Female sex is linked to a stronger association between sTREM2 and CSF p-tau in Alzheimer’s disease
Davina Biel, Marc Suárez‐Calvet, Anna Dewenter, Anna Steward, Sebastian Niclas Roemer, Amir Dehsarvi, Zeyu Zhu, Julia Pescoller, Lukas Frontzkowski, Annika Kreuzer, Christian Haass, Michael Schöll, Matthias Brendel, Nicolai Franzmeier
Abstract
Abstract In Alzheimer’s disease (AD), Aβ triggers p-tau secretion, which drives tau aggregation. Therefore, it is critical to characterize modulators of Aβ-related p-tau increases which may alter AD trajectories.

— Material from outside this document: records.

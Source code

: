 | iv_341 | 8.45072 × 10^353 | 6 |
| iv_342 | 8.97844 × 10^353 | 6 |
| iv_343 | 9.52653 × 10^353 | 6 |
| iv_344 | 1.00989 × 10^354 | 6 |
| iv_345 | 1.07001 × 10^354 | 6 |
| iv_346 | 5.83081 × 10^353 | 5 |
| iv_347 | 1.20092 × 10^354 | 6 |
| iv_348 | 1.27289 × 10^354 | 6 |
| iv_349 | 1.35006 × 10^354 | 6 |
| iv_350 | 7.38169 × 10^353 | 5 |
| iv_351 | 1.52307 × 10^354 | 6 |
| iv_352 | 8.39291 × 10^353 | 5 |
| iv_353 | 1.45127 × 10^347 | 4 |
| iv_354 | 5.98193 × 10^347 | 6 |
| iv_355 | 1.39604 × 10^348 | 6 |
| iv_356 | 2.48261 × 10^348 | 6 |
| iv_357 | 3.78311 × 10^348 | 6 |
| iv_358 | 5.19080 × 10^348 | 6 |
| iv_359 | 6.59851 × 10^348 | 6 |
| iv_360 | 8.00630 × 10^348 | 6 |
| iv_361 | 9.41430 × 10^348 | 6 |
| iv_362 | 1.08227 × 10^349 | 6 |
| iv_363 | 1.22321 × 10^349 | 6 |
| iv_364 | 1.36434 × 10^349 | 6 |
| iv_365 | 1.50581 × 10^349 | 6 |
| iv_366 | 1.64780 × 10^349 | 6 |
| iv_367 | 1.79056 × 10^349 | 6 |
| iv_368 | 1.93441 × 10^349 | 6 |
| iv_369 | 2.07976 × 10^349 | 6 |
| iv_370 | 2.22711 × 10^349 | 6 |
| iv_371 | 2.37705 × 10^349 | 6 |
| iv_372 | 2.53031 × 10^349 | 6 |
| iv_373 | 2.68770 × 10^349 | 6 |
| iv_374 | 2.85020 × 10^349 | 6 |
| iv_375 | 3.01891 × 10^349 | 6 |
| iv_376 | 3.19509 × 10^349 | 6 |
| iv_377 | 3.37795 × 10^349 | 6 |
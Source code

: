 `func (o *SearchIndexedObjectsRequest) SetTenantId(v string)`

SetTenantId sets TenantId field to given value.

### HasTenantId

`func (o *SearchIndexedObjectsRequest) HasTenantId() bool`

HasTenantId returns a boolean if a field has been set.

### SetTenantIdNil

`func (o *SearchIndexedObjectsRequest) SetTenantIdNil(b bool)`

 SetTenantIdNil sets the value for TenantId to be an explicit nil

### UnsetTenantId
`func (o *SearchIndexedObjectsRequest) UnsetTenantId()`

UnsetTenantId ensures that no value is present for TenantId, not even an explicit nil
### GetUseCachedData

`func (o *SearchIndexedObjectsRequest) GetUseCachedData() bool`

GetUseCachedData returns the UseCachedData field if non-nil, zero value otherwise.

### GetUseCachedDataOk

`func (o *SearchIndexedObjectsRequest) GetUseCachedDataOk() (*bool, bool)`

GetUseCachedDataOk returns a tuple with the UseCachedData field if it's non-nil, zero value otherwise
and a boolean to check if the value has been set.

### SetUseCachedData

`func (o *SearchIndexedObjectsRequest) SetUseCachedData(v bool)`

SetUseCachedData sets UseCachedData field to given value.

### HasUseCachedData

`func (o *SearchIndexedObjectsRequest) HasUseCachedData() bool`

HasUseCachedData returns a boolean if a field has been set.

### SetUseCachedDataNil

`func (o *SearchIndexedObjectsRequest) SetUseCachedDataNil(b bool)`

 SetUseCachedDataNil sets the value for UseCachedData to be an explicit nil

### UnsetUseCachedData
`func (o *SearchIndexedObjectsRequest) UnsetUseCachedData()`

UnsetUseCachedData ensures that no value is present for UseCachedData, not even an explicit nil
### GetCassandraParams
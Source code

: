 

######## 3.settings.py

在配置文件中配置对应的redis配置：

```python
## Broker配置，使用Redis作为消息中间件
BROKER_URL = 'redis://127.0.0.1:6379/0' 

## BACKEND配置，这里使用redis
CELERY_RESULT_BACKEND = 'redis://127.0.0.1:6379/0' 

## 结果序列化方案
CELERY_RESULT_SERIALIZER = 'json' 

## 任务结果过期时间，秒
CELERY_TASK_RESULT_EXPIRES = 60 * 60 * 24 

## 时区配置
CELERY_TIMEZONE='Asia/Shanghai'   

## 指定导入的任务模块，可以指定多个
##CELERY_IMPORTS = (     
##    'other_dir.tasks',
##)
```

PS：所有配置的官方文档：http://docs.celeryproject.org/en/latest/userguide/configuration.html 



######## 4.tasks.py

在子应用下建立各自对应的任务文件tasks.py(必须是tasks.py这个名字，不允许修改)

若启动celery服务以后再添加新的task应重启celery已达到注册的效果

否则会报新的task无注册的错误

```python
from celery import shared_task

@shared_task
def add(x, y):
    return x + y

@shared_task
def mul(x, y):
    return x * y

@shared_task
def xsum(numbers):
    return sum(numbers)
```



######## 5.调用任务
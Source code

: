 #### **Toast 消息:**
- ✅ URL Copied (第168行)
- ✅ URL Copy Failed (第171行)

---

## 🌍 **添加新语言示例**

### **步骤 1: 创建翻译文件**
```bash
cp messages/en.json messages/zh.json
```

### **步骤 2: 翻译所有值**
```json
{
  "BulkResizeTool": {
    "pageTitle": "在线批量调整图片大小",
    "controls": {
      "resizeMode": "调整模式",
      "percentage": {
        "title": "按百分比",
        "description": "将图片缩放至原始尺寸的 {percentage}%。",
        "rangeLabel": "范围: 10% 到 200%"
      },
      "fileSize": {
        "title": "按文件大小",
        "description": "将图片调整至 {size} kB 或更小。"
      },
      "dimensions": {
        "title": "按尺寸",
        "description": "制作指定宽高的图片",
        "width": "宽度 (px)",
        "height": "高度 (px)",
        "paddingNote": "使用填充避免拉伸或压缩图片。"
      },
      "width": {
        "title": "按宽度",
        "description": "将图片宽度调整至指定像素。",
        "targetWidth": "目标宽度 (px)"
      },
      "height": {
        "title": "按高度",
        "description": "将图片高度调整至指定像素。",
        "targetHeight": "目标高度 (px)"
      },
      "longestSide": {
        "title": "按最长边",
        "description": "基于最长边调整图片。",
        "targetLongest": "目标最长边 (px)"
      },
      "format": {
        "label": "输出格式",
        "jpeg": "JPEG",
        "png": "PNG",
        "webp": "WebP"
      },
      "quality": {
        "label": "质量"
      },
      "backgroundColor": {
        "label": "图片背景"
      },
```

Here, we assessed whether factors known to alter tau levels in AD modulate the association between fibrillar Aβ and secreted p-tau 181 determined in the cerebrospinal fluid (CSF). To assess potentially modulating effects of female sex, younger age, and ApoE4, we included 322 ADNI participants with cross-sectional/longitudinal p-tau 181 . To determine effects of microglial activation on p-tau 181 , we included 454 subjects with cross-sectional CSF sTREM2. Running ANCOVAs for nominal and linear regressions for metric variables, we found that women had higher Aβ-related p-tau 181 levels. Higher sTREM2 was associated with elevated p-tau 181 , with stronger associations in women. Similarly, ApoE4 was related to higher p-tau 181 levels and faster p-tau 181 increases, with stronger effects in female ApoE4 carriers. Our results show that sex alone modulates the Aβ to p-tau axis, where women show higher Aβ-dependent p-tau secretion, potentially driven by elevated sTREM2-related microglial activation and stronger effects of ApoE4 carriership in women.